- [Assignment] Scan the records for lines holding "place". Say how many there are and give nothing else.
#### Data for this task
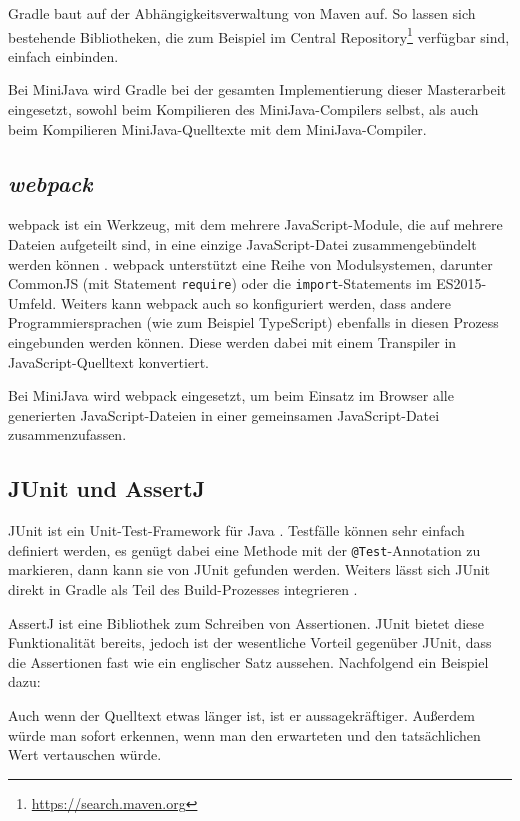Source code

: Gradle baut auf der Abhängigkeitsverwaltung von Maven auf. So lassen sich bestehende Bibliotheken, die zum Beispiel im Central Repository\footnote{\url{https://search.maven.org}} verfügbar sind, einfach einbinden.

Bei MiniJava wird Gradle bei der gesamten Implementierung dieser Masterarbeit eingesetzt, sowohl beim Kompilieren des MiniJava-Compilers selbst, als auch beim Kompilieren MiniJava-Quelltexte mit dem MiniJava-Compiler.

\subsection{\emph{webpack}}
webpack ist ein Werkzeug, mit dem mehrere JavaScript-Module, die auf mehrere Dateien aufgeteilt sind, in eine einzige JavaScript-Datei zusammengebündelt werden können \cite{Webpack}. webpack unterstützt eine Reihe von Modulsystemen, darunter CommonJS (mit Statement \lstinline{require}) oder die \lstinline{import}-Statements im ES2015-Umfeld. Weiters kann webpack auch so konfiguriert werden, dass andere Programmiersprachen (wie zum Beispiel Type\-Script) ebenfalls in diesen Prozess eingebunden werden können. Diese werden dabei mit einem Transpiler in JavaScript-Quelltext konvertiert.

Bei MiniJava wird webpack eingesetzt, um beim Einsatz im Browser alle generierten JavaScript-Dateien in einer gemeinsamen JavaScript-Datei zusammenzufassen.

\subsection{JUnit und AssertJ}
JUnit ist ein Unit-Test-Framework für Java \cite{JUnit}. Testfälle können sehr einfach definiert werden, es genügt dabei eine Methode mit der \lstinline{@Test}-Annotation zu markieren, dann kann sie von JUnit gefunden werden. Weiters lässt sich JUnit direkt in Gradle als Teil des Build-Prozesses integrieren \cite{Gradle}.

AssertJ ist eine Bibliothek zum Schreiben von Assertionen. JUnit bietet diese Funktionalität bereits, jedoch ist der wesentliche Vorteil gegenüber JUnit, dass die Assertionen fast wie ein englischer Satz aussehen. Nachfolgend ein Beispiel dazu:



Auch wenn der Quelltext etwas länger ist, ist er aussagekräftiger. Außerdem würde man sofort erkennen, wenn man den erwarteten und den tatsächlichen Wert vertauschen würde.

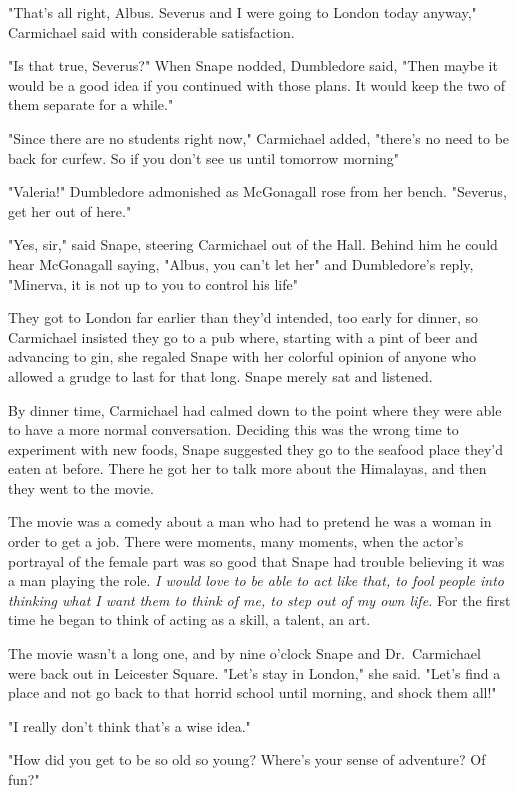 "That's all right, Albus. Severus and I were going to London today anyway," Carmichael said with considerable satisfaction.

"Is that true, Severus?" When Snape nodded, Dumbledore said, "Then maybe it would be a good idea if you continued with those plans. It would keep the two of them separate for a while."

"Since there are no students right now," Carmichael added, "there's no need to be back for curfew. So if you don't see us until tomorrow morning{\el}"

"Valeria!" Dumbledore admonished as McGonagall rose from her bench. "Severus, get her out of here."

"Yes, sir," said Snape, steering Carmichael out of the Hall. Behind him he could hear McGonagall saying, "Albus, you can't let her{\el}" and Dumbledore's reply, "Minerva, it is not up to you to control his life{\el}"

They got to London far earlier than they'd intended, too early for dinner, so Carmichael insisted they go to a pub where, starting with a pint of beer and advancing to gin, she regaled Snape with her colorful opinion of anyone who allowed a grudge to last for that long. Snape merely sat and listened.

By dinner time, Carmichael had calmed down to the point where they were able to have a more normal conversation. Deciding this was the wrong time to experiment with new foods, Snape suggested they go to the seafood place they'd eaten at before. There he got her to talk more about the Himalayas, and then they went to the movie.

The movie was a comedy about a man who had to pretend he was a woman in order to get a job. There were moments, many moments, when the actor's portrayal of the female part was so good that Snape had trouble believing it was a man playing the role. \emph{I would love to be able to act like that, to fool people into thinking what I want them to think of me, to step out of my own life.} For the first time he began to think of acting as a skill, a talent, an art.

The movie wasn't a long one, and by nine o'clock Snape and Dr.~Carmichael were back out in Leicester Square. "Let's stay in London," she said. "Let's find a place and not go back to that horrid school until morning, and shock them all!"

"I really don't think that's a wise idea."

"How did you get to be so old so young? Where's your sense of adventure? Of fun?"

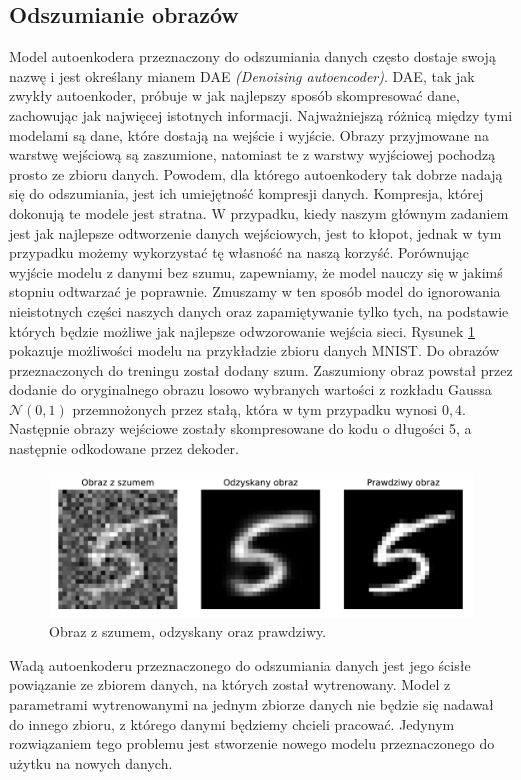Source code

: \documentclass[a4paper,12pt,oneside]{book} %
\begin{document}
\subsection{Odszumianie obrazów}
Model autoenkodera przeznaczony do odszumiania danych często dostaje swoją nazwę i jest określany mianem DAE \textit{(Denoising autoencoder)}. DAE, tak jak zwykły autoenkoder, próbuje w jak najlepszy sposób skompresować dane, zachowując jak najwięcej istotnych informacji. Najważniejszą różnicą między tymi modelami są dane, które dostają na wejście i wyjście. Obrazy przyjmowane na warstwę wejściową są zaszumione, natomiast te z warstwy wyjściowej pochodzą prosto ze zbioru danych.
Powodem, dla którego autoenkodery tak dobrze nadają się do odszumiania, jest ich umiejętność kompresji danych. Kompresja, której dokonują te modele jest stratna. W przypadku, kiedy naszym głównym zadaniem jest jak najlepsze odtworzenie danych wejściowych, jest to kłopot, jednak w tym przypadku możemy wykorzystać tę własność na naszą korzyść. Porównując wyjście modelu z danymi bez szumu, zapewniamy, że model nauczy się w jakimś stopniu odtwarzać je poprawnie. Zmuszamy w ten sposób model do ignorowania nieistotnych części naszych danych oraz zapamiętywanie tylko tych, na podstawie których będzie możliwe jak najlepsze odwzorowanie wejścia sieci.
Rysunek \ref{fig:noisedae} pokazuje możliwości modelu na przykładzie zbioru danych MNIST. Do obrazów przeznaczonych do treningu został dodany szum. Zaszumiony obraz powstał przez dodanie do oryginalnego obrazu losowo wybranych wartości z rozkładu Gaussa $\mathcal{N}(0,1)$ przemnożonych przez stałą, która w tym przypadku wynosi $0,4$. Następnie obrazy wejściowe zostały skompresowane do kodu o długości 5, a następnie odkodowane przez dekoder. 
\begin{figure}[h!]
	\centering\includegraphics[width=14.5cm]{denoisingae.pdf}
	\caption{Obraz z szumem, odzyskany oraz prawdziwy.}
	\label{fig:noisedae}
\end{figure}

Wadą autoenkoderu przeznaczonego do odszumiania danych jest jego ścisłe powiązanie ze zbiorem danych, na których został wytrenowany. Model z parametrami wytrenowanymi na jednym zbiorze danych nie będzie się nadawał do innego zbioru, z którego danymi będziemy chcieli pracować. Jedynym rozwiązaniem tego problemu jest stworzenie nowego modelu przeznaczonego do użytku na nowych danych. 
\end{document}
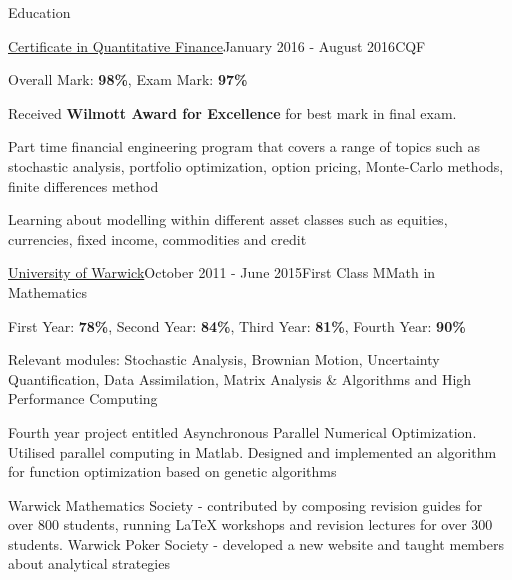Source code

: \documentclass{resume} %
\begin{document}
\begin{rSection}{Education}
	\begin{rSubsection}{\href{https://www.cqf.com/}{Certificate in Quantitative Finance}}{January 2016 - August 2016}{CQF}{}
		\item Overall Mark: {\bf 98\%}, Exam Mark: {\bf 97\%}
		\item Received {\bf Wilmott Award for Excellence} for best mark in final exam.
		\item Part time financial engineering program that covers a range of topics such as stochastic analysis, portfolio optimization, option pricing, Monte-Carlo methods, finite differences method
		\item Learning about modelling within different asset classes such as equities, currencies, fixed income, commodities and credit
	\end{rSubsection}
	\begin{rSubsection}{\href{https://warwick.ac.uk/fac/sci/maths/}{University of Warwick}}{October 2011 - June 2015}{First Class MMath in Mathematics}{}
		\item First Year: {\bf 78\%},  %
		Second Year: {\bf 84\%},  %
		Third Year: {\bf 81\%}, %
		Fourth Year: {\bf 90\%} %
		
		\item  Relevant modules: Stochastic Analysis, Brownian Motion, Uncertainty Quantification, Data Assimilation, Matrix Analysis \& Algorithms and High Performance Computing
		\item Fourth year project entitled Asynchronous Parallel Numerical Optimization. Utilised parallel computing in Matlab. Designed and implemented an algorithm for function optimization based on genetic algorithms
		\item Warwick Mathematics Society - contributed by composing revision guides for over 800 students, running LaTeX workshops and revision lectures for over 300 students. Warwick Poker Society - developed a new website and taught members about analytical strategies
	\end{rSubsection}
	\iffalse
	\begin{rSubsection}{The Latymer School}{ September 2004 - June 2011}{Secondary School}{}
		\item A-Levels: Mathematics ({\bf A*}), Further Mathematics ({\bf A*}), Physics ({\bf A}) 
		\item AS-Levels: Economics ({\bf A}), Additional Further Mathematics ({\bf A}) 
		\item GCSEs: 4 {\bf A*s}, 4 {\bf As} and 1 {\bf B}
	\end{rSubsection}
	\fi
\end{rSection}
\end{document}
########
- [The answer] 2